Exercise goal ::
Take from the records below each line that holds "docker".
Start of Records supplied
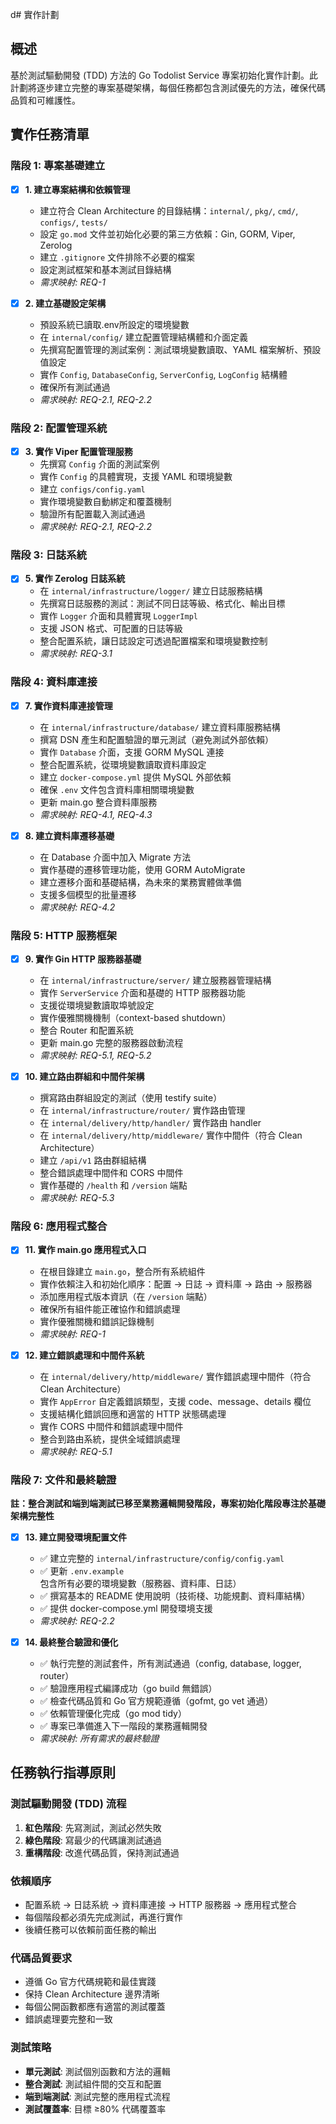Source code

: d# 實作計劃

## 概述
基於測試驅動開發 (TDD) 方法的 Go Todolist Service 專案初始化實作計劃。此計劃將逐步建立完整的專案基礎架構，每個任務都包含測試優先的方法，確保代碼品質和可維護性。

## 實作任務清單

### 階段 1: 專案基礎建立

- [x] **1. 建立專案結構和依賴管理**
  - 建立符合 Clean Architecture 的目錄結構：`internal/`, `pkg/`, `cmd/`, `configs/`, `tests/`
  - 設定 `go.mod` 文件並初始化必要的第三方依賴：Gin, GORM, Viper, Zerolog
  - 建立 `.gitignore` 文件排除不必要的檔案
  - 設定測試框架和基本測試目錄結構
  - _需求映射: REQ-1_

- [x] **2. 建立基礎設定架構**
  - 預設系統已讀取.env所設定的環境變數
  - 在 `internal/config/` 建立配置管理結構體和介面定義
  - 先撰寫配置管理的測試案例：測試環境變數讀取、YAML 檔案解析、預設值設定
  - 實作 `Config`, `DatabaseConfig`, `ServerConfig`, `LogConfig` 結構體
  - 確保所有測試通過
  - _需求映射: REQ-2.1, REQ-2.2_

### 階段 2: 配置管理系統

- [x] **3. 實作 Viper 配置管理服務**
  - 先撰寫 `Config` 介面的測試案例
  - 實作 `Config` 的具體實現，支援 YAML 和環境變數
  - 建立 `configs/config.yaml`
  - 實作環境變數自動綁定和覆蓋機制
  - 驗證所有配置載入測試通過
  - _需求映射: REQ-2.1, REQ-2.2_

### 階段 3: 日誌系統

- [x] **5. 實作 Zerolog 日誌系統**
  - 在 `internal/infrastructure/logger/` 建立日誌服務結構
  - 先撰寫日誌服務的測試：測試不同日誌等級、格式化、輸出目標
  - 實作 `Logger` 介面和具體實現 `LoggerImpl`
  - 支援 JSON 格式、可配置的日誌等級
  - 整合配置系統，讓日誌設定可透過配置檔案和環境變數控制
  - _需求映射: REQ-3.1_

### 階段 4: 資料庫連接

- [x] **7. 實作資料庫連接管理**
  - 在 `internal/infrastructure/database/` 建立資料庫服務結構
  - 撰寫 DSN 產生和配置驗證的單元測試（避免測試外部依賴）
  - 實作 `Database` 介面，支援 GORM MySQL 連接
  - 整合配置系統，從環境變數讀取資料庫設定
  - 建立 `docker-compose.yml` 提供 MySQL 外部依賴
  - 確保 `.env` 文件包含資料庫相關環境變數
  - 更新 main.go 整合資料庫服務
  - _需求映射: REQ-4.1, REQ-4.3_

- [x] **8. 建立資料庫遷移基礎**
  - 在 Database 介面中加入 Migrate 方法
  - 實作基礎的遷移管理功能，使用 GORM AutoMigrate
  - 建立遷移介面和基礎結構，為未來的業務實體做準備
  - 支援多個模型的批量遷移
  - _需求映射: REQ-4.2_

### 階段 5: HTTP 服務框架

- [x] **9. 實作 Gin HTTP 服務器基礎**
  - 在 `internal/infrastructure/server/` 建立服務器管理結構
  - 實作 `ServerService` 介面和基礎的 HTTP 服務器功能
  - 支援從環境變數讀取埠號設定
  - 實作優雅關機機制（context-based shutdown）
  - 整合 Router 和配置系統
  - 更新 main.go 完整的服務器啟動流程
  - _需求映射: REQ-5.1, REQ-5.2_

- [x] **10. 建立路由群組和中間件架構**
  - 撰寫路由群組設定的測試（使用 testify suite）
  - 在 `internal/infrastructure/router/` 實作路由管理
  - 在 `internal/delivery/http/handler/` 實作路由 handler
  - 在 `internal/delivery/http/middleware/` 實作中間件（符合 Clean Architecture）
  - 建立 `/api/v1` 路由群組結構
  - 整合錯誤處理中間件和 CORS 中間件
  - 實作基礎的 `/health` 和 `/version` 端點
  - _需求映射: REQ-5.3_

### 階段 6: 應用程式整合

- [x] **11. 實作 main.go 應用程式入口**
  - 在根目錄建立 `main.go`，整合所有系統組件
  - 實作依賴注入和初始化順序：配置 → 日誌 → 資料庫 → 路由 → 服務器
  - 添加應用程式版本資訊（在 `/version` 端點）
  - 確保所有組件能正確協作和錯誤處理
  - 實作優雅關機和錯誤記錄機制
  - _需求映射: REQ-1_

- [x] **12. 建立錯誤處理和中間件系統**
  - 在 `internal/delivery/http/middleware/` 實作錯誤處理中間件（符合 Clean Architecture）
  - 實作 `AppError` 自定義錯誤類型，支援 code、message、details 欄位
  - 支援結構化錯誤回應和適當的 HTTP 狀態碼處理
  - 實作 CORS 中間件和錯誤處理中間件
  - 整合到路由系統，提供全域錯誤處理
  - _需求映射: REQ-5.1_

### 階段 7: 文件和最終驗證

**註：整合測試和端到端測試已移至業務邏輯開發階段，專案初始化階段專注於基礎架構完整性**

- [x] **13. 建立開發環境配置文件**
  - ✅ 建立完整的 `internal/infrastructure/config/config.yaml`
  - ✅ 更新 `.env.example` 包含所有必要的環境變數（服務器、資料庫、日誌）
  - ✅ 撰寫基本的 README 使用說明（技術棧、功能規劃、資料庫結構）
  - ✅ 提供 docker-compose.yml 開發環境支援
  - _需求映射: REQ-2.2_

- [x] **14. 最終整合驗證和優化**
  - ✅ 執行完整的測試套件，所有測試通過（config, database, logger, router）
  - ✅ 驗證應用程式編譯成功（go build 無錯誤）
  - ✅ 檢查代碼品質和 Go 官方規範遵循（gofmt, go vet 通過）
  - ✅ 依賴管理優化完成（go mod tidy）
  - ✅ 專案已準備進入下一階段的業務邏輯開發
  - _需求映射: 所有需求的最終驗證_

## 任務執行指導原則

### 測試驅動開發 (TDD) 流程
1. **紅色階段**: 先寫測試，測試必然失敗
2. **綠色階段**: 寫最少的代碼讓測試通過
3. **重構階段**: 改進代碼品質，保持測試通過

### 依賴順序
- 配置系統 → 日誌系統 → 資料庫連接 → HTTP 服務器 → 應用程式整合
- 每個階段都必須先完成測試，再進行實作
- 後續任務可以依賴前面任務的輸出

### 代碼品質要求
- 遵循 Go 官方代碼規範和最佳實踐
- 保持 Clean Architecture 邊界清晰
- 每個公開函數都應有適當的測試覆蓋
- 錯誤處理要完整和一致

### 測試策略
- **單元測試**: 測試個別函數和方法的邏輯
- **整合測試**: 測試組件間的交互和配置
- **端到端測試**: 測試完整的應用程式流程
- **測試覆蓋率**: 目標 ≥80% 代碼覆蓋率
End of Records supplied
Output of the exercise ::
  - 建立 `docker-compose.yml` 提供 MySQL 外部依賴
  - ✅ 提供 docker-compose.yml 開發環境支援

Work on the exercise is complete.